Die Befragten der identifizierten Blazor, eine Software, mit der Entwickler Web-Anwendungen mit C # und HTML erstellen können, als die Plattform, für die mit 64 Prozent die meisten Manager qualifizierte Entwickler suchen, gefolgt von .NET (48 Prozent), Angular (40 Prozent) und React (37 Prozent). Etwa die Hälfte der Interviewten plant, Entwickler-Engpässe durch den Einsatz von Low-Code/No-Code-Tools, Design-to-Code-Plattformen und anderer Software zu beheben.

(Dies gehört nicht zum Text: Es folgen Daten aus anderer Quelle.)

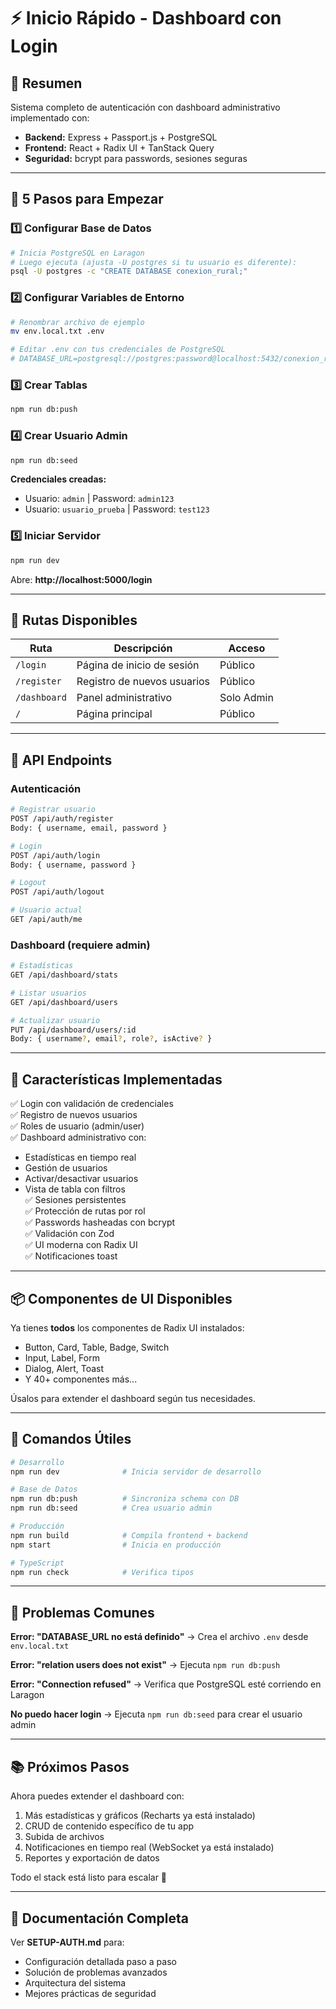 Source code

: # ⚡ Inicio Rápido - Dashboard con Login

## 🎯 Resumen
Sistema completo de autenticación con dashboard administrativo implementado con:
- **Backend:** Express + Passport.js + PostgreSQL
- **Frontend:** React + Radix UI + TanStack Query
- **Seguridad:** bcrypt para passwords, sesiones seguras

---

## 🚀 5 Pasos para Empezar

### 1️⃣ Configurar Base de Datos
```bash
# Inicia PostgreSQL en Laragon
# Luego ejecuta (ajusta -U postgres si tu usuario es diferente):
psql -U postgres -c "CREATE DATABASE conexion_rural;"
```

### 2️⃣ Configurar Variables de Entorno
```bash
# Renombrar archivo de ejemplo
mv env.local.txt .env

# Editar .env con tus credenciales de PostgreSQL
# DATABASE_URL=postgresql://postgres:password@localhost:5432/conexion_rural
```

### 3️⃣ Crear Tablas
```bash
npm run db:push
```

### 4️⃣ Crear Usuario Admin
```bash
npm run db:seed
```
**Credenciales creadas:**
- Usuario: `admin` | Password: `admin123`
- Usuario: `usuario_prueba` | Password: `test123`

### 5️⃣ Iniciar Servidor
```bash
npm run dev
```
Abre: **http://localhost:5000/login**

---

## 📍 Rutas Disponibles

| Ruta | Descripción | Acceso |
|------|------------|--------|
| `/login` | Página de inicio de sesión | Público |
| `/register` | Registro de nuevos usuarios | Público |
| `/dashboard` | Panel administrativo | Solo Admin |
| `/` | Página principal | Público |

---

## 🔌 API Endpoints

### Autenticación
```bash
# Registrar usuario
POST /api/auth/register
Body: { username, email, password }

# Login
POST /api/auth/login
Body: { username, password }

# Logout
POST /api/auth/logout

# Usuario actual
GET /api/auth/me
```

### Dashboard (requiere admin)
```bash
# Estadísticas
GET /api/dashboard/stats

# Listar usuarios
GET /api/dashboard/users

# Actualizar usuario
PUT /api/dashboard/users/:id
Body: { username?, email?, role?, isActive? }
```

---

## 🎨 Características Implementadas

✅ Login con validación de credenciales  
✅ Registro de nuevos usuarios  
✅ Roles de usuario (admin/user)  
✅ Dashboard administrativo con:
  - Estadísticas en tiempo real
  - Gestión de usuarios
  - Activar/desactivar usuarios
  - Vista de tabla con filtros  
✅ Sesiones persistentes  
✅ Protección de rutas por rol  
✅ Passwords hasheadas con bcrypt  
✅ Validación con Zod  
✅ UI moderna con Radix UI  
✅ Notificaciones toast  

---

## 📦 Componentes de UI Disponibles

Ya tienes **todos** los componentes de Radix UI instalados:
- Button, Card, Table, Badge, Switch
- Input, Label, Form
- Dialog, Alert, Toast
- Y 40+ componentes más...

Úsalos para extender el dashboard según tus necesidades.

---

## 🔧 Comandos Útiles

```bash
# Desarrollo
npm run dev              # Inicia servidor de desarrollo

# Base de Datos
npm run db:push          # Sincroniza schema con DB
npm run db:seed          # Crea usuario admin

# Producción
npm run build            # Compila frontend + backend
npm start                # Inicia en producción

# TypeScript
npm run check            # Verifica tipos
```

---

## 🐛 Problemas Comunes

**Error: "DATABASE_URL no está definido"**
→ Crea el archivo `.env` desde `env.local.txt`

**Error: "relation users does not exist"**
→ Ejecuta `npm run db:push`

**Error: "Connection refused"**
→ Verifica que PostgreSQL esté corriendo en Laragon

**No puedo hacer login**
→ Ejecuta `npm run db:seed` para crear el usuario admin

---

## 📚 Próximos Pasos

Ahora puedes extender el dashboard con:
1. Más estadísticas y gráficos (Recharts ya está instalado)
2. CRUD de contenido específico de tu app
3. Subida de archivos
4. Notificaciones en tiempo real (WebSocket ya está instalado)
5. Reportes y exportación de datos

Todo el stack está listo para escalar 🚀

---

## 📖 Documentación Completa

Ver **SETUP-AUTH.md** para:
- Configuración detallada paso a paso
- Solución de problemas avanzados
- Arquitectura del sistema
- Mejores prácticas de seguridad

'Auf dem angespannten Arbeitsmarkt, auf dem die Nachfrage nach erfahrenen Mitarbeitern das Angebot übersteigt, wenden sich Unternehmen neuen Lösungen zu, um Probleme lösen und Geld zu sparen. Es besteht ein wachsender Bedarf an Innovationen, um Alternativen für Software-Entwickler zu finden', sagt Jason Beres von Infragistics. Die erfolgreichsten Unternehmen setzten auf Home-Office-Lösungen und entwickeln Strategien, die die Zusammenarbeit und Produktivität verbessern.

Mehr als drei Viertel (77 Prozent) der Software-Entwickler integrieren derzeit Business Intelligence-Apps in ihre Produkte, die für Endbenutzer entwickelt wurden. Die Hauptanwendungsfälle für Business Intelligence/Datenanalyse-Software wurden wie folgt identifiziert: Bessere Geschäftsentscheidungen treffen (45 Prozent), Geschäftsprobleme verstehen (44 Prozent), Produktivität verbessern (43 Prozent) und Umsatz steigern (39 Prozent).